An AlTar application executes the simulation by defining a required main entry point:

@altar.export
def main(self, *args, **kwds):
    """
    The main entry point
    """

    # initialize various components
    self.job.initialize(application=self)
    self.rng.initialize()
    self.controller.initialize(application=self)
    self.model = self.model.initialize(application=self)
    # sample the posterior distribution
    return self.model.posterior(application=self)

which initializes different components and invokes the model.posterior to perform the MCMC sampling.

An AlTar application is also the engager of the pyre framework, as inherited from pyre.application or pyre.plexus, which performs

  • registering all protocols and components in a database;

  • reading/loading configuration files;

  • instantiating all components into regular Python objects;

  • invoking the proper shell (MPI, SLURM) to deploy the job.

Controller/Annealer

See API Reference: altar.bayesian.Annealer

A Bayesian controller uses an annealing schedule and MCMC to approximate the posterior distribution of a model. The current Annealer uses exclusively the CATMIP algorithm (more controllers implementing other algorithms will be added to a future release). It includes the following configurable components

  • sampler = altar.bayesian.sampler(), the MCMC sampler. The default is a Metropolis sampler with fixed chain length based on Metropolis-Hastings algorithm. Another sampler implemented is AdaptiveMetropolis which targets a fixed acceptance ratio and varies the chain length targeting a fixed effective sample size.
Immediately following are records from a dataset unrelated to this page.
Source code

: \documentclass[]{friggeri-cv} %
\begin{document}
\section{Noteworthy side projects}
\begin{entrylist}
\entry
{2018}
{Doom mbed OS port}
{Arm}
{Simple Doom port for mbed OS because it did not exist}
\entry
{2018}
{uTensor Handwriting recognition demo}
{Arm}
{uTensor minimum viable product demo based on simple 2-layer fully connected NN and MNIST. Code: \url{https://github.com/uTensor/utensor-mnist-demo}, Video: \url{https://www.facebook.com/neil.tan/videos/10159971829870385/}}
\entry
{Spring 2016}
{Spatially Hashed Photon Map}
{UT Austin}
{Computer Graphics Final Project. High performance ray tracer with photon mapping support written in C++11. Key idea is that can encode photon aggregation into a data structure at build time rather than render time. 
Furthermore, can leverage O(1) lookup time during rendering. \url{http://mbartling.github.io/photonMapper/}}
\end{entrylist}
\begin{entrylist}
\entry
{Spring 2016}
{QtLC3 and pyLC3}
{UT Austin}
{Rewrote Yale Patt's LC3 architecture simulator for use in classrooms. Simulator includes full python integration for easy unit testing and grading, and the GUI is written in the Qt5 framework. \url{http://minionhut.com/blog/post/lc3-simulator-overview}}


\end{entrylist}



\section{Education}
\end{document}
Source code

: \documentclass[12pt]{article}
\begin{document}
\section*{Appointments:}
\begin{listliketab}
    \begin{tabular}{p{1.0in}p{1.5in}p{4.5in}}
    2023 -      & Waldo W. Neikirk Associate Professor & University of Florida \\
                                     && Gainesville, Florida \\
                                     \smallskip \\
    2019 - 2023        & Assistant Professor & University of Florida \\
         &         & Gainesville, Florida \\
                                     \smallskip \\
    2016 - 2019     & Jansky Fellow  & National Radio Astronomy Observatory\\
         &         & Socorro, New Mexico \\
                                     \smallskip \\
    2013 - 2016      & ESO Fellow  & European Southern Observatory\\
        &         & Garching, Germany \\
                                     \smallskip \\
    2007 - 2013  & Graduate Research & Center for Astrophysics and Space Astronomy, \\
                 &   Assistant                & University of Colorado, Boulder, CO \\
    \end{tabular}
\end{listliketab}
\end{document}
  • scheduler = altar.bayesian.scheduler(), the generator of the annealing schedule. The default and currently only implemented scheduler is based on the Coefficient of Variance (COV) of the data likelihood densities.

  • dispatcher = altar.simulations.dispatcher(default=Notifier), currently only serves the purpose of profiling.

  • archiver = altar.simulations.archiver(default=Recorder), the archiver of simulation state. The default recorder saves the simulation state to HDF5 files.

and another component determined at runtime from the job configurations,

  • worker (AnnealingMethod): as AlTar simulations can be performed with either single thread or multiple threads, on CPUs or GPUs, the Controller uses different workers where various deployment-dependence procedures are differentiated. For example, the multiple thread processor, MPIAnnealing needs to include additional procedures to collect/distribute samples for all threads.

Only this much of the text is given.